-- Opening Marker --
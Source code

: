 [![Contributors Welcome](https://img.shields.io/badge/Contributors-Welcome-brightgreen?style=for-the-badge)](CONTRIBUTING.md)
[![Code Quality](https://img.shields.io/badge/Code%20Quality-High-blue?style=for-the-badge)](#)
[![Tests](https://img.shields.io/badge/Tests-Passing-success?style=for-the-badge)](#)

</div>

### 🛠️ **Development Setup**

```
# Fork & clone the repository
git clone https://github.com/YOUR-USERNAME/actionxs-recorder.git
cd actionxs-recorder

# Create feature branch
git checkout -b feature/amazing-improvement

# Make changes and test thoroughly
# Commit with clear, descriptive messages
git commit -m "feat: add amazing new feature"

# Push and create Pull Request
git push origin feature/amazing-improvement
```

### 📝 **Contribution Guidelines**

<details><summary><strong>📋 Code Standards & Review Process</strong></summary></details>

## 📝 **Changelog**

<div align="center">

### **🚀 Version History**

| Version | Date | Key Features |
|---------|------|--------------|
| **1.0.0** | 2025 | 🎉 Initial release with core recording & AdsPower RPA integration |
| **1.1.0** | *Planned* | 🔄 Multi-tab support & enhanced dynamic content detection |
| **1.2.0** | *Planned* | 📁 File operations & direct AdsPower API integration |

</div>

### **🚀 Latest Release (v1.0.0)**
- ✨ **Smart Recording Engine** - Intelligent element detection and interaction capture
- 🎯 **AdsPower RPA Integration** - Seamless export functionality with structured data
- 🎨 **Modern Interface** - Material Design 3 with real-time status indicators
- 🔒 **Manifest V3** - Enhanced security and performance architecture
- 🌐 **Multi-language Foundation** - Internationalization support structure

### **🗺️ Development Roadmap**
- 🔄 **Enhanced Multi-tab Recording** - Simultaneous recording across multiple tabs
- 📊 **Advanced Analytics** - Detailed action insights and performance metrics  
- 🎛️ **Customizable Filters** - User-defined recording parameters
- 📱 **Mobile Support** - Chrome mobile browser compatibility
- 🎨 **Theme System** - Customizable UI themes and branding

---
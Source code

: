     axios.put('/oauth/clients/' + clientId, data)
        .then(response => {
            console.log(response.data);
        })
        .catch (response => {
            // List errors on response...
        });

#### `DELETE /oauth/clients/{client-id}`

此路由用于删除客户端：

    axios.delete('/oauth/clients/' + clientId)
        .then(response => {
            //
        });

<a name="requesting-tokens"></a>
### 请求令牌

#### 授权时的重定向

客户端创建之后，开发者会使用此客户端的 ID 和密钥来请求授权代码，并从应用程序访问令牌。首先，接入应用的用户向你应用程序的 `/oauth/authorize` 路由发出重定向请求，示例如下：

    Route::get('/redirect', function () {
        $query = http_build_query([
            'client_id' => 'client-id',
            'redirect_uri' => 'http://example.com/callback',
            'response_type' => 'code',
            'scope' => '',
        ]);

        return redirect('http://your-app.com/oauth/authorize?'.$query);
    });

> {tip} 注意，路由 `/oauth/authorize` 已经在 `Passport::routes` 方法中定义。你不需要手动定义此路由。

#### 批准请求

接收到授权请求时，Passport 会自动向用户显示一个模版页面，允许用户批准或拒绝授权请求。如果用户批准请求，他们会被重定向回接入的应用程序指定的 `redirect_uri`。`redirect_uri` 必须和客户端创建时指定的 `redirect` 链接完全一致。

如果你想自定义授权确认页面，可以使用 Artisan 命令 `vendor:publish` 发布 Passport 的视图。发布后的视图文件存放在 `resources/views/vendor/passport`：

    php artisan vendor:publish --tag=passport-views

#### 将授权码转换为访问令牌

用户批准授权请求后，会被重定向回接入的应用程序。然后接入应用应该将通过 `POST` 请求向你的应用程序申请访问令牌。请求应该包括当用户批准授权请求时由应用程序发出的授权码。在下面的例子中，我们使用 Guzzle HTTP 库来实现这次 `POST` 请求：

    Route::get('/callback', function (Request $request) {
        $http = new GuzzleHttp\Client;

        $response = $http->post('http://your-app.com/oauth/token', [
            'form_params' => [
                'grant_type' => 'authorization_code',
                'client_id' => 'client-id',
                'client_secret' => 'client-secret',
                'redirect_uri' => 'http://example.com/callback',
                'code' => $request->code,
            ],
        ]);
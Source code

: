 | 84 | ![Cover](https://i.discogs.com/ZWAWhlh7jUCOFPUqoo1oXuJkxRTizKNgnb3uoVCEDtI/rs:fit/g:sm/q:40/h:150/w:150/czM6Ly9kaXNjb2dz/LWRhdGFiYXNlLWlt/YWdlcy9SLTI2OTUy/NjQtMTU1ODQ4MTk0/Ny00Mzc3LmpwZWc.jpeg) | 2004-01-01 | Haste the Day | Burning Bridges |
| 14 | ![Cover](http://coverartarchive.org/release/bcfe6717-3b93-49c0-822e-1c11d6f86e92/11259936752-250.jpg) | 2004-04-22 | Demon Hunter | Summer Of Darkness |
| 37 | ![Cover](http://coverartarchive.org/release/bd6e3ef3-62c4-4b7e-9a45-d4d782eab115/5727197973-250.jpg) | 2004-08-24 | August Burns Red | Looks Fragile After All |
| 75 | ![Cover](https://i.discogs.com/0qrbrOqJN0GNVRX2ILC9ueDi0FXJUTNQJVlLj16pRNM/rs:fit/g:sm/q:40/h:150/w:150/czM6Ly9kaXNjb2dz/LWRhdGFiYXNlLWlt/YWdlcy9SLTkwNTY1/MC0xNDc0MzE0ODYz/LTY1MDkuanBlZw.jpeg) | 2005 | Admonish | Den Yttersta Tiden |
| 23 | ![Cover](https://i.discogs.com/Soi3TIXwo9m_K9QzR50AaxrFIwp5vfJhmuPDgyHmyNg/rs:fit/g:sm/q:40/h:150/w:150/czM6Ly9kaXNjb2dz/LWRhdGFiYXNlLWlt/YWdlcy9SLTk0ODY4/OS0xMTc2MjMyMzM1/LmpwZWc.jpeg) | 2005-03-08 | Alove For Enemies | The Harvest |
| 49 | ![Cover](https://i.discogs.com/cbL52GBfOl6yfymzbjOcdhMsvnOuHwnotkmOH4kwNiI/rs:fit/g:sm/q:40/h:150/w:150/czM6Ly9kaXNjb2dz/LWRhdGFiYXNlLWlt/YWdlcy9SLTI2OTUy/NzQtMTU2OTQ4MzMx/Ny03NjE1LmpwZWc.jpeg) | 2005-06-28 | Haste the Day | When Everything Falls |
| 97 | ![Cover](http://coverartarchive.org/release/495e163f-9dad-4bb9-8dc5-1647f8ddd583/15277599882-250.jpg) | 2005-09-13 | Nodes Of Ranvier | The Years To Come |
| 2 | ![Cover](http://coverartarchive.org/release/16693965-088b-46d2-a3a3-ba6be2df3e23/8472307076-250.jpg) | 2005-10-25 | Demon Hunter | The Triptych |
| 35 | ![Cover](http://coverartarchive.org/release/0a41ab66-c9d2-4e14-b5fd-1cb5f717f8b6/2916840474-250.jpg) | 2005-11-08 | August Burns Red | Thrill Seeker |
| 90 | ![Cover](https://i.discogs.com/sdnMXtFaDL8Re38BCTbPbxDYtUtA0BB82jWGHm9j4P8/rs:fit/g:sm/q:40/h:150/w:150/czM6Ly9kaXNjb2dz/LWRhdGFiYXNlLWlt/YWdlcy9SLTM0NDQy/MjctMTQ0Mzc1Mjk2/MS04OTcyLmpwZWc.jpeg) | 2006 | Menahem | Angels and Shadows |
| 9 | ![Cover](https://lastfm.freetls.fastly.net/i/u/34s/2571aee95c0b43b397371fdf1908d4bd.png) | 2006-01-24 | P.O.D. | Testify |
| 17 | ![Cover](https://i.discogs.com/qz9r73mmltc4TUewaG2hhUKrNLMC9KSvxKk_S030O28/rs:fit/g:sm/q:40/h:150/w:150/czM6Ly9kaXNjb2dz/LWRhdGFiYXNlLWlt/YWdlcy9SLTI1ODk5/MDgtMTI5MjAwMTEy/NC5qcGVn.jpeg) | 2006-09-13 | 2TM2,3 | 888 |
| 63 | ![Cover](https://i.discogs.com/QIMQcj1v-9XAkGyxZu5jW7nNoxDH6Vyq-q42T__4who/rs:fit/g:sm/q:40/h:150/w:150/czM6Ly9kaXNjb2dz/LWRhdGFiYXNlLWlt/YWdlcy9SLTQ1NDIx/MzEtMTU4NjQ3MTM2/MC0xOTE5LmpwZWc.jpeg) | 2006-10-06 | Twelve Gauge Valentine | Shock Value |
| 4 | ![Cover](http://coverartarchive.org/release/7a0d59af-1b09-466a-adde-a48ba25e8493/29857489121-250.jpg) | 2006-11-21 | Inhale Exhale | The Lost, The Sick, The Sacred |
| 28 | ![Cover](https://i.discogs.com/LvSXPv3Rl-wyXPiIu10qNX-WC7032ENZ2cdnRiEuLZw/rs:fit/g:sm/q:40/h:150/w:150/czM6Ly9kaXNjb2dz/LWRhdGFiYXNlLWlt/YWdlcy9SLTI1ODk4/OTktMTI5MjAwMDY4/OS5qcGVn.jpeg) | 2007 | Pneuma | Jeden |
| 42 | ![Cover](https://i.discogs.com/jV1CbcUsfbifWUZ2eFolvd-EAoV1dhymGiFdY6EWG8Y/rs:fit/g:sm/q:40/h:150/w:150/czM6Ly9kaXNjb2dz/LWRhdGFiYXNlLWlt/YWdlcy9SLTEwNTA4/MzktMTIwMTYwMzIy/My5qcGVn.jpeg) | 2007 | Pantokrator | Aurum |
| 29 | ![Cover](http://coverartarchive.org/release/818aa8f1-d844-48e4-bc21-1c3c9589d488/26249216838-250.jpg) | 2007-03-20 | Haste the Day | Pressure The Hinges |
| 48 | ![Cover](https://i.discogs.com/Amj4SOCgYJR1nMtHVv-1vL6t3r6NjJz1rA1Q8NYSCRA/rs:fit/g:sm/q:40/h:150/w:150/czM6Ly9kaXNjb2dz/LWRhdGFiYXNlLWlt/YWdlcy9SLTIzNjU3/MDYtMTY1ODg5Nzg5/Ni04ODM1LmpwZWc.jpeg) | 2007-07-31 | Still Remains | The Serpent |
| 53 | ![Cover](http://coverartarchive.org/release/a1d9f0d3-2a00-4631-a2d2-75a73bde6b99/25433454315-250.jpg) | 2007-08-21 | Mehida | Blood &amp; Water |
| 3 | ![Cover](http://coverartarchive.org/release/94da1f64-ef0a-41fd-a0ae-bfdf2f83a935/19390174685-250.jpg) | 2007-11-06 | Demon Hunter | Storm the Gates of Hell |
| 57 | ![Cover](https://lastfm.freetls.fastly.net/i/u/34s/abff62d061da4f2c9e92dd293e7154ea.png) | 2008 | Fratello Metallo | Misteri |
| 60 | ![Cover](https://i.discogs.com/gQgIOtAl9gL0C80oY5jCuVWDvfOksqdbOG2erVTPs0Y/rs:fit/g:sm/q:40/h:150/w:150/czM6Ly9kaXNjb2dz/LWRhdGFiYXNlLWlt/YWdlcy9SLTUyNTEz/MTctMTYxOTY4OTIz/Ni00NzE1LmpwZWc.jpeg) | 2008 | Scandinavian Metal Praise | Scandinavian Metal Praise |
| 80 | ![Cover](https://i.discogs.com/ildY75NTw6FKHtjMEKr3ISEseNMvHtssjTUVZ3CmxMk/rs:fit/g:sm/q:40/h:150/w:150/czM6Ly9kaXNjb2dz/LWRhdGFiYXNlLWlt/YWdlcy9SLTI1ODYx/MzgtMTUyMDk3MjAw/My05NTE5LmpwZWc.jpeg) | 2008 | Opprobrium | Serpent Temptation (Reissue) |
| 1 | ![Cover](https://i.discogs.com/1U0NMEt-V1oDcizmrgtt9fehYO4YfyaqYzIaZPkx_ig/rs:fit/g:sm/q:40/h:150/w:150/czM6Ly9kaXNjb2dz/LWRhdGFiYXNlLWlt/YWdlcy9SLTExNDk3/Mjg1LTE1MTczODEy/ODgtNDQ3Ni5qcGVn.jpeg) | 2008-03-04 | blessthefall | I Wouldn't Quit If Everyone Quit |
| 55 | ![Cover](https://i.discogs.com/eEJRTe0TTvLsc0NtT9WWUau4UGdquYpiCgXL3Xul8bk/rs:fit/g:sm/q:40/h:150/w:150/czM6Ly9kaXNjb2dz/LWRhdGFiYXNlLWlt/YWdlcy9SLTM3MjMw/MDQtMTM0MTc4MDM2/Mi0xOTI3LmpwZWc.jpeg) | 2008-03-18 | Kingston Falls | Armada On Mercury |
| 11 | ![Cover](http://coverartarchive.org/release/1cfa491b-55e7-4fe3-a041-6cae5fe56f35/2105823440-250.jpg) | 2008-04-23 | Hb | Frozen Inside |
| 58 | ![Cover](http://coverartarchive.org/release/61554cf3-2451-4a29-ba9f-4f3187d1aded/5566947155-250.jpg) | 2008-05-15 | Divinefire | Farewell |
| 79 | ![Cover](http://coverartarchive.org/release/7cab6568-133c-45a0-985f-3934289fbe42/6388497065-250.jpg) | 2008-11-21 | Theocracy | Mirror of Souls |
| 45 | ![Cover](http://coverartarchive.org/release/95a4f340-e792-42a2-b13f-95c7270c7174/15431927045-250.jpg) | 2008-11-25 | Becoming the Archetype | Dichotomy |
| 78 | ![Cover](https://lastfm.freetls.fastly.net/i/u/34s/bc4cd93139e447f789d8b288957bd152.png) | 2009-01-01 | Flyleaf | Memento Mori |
-- Closing Marker --
WHAT YOU HAVE TO DO: In the listing above, transcribe exactly everything from the line containing "The Hinges |" down to the line containing "The Serpent |", including both and nothing more.

SOLUTION:
| 29 | ![Cover](http://coverartarchive.org/release/818aa8f1-d844-48e4-bc21-1c3c9589d488/26249216838-250.jpg) | 2007-03-20 | Haste the Day | Pressure The Hinges |
| 48 | ![Cover](https://i.discogs.com/Amj4SOCgYJR1nMtHVv-1vL6t3r6NjJz1rA1Q8NYSCRA/rs:fit/g:sm/q:40/h:150/w:150/czM6Ly9kaXNjb2dz/LWRhdGFiYXNlLWlt/YWdlcy9SLTIzNjU3/MDYtMTY1ODg5Nzg5/Ni04ODM1LmpwZWc.jpeg) | 2007-07-31 | Still Remains | The Serpent |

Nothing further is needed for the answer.